▶ [WHAT IS REQUIRED]
Nothing in the records may be altered, and no picture may be included. Restate them in full.

******

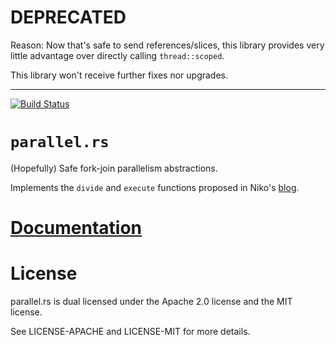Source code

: # DEPRECATED

Reason: Now that's safe to send references/slices, this library provides very
little advantage over directly calling `thread::scoped`.

This library won't receive further fixes nor upgrades.

---

[![Build Status][status]](https://travis-ci.org/japaric/parallel.rs)

# `parallel.rs`

(Hopefully) Safe fork-join parallelism abstractions.

Implements the `divide` and `execute` functions proposed in Niko's
[blog][blog].

# [Documentation][docs]

# License

parallel.rs is dual licensed under the Apache 2.0 license and the MIT license.

See LICENSE-APACHE and LICENSE-MIT for more details.

[blog]: http://smallcultfollowing.com/babysteps/blog/2013/06/11/data-parallelism-in-rust
[docs]: http://japaric.github.io/parallel.rs/parallel/
[status]: https://travis-ci.org/japaric/parallel.rs.svg?branch=master
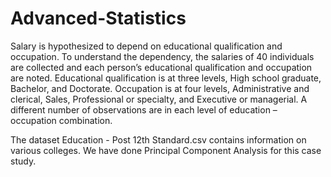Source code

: # Advanced-Statistics
Salary is hypothesized to depend on educational qualification and occupation. To understand the dependency, the salaries of 40 individuals are collected and each person’s educational qualification and occupation are noted. Educational qualification is at three levels, High school graduate, Bachelor, and Doctorate. Occupation is at four levels, Administrative and clerical, Sales, Professional or specialty, and Executive or managerial. A different number of observations are in each level of education – occupation combination.

The dataset Education - Post 12th Standard.csv contains information on various colleges. We have done Principal Component Analysis for this case study.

******

▶ [SOLUTION]
Source code

: # DEPRECATED

Reason: Now that's safe to send references/slices, this library provides very
little advantage over directly calling `thread::scoped`.

This library won't receive further fixes nor upgrades.

---

[![Build Status][status]](https://travis-ci.org/japaric/parallel.rs)

# `parallel.rs`

(Hopefully) Safe fork-join parallelism abstractions.

Implements the `divide` and `execute` functions proposed in Niko's
[blog][blog].

# [Documentation][docs]

# License

parallel.rs is dual licensed under the Apache 2.0 license and the MIT license.

See LICENSE-APACHE and LICENSE-MIT for more details.

[blog]: http://smallcultfollowing.com/babysteps/blog/2013/06/11/data-parallelism-in-rust
[docs]: http://japaric.github.io/parallel.rs/parallel/
[status]: https://travis-ci.org/japaric/parallel.rs.svg?branch=master
Source code

: # Advanced-Statistics
Salary is hypothesized to depend on educational qualification and occupation. To understand the dependency, the salaries of 40 individuals are collected and each person’s educational qualification and occupation are noted. Educational qualification is at three levels, High school graduate, Bachelor, and Doctorate. Occupation is at four levels, Administrative and clerical, Sales, Professional or specialty, and Executive or managerial. A different number of observations are in each level of education – occupation combination.

The dataset Education - Post 12th Standard.csv contains information on various colleges. We have done Principal Component Analysis for this case study.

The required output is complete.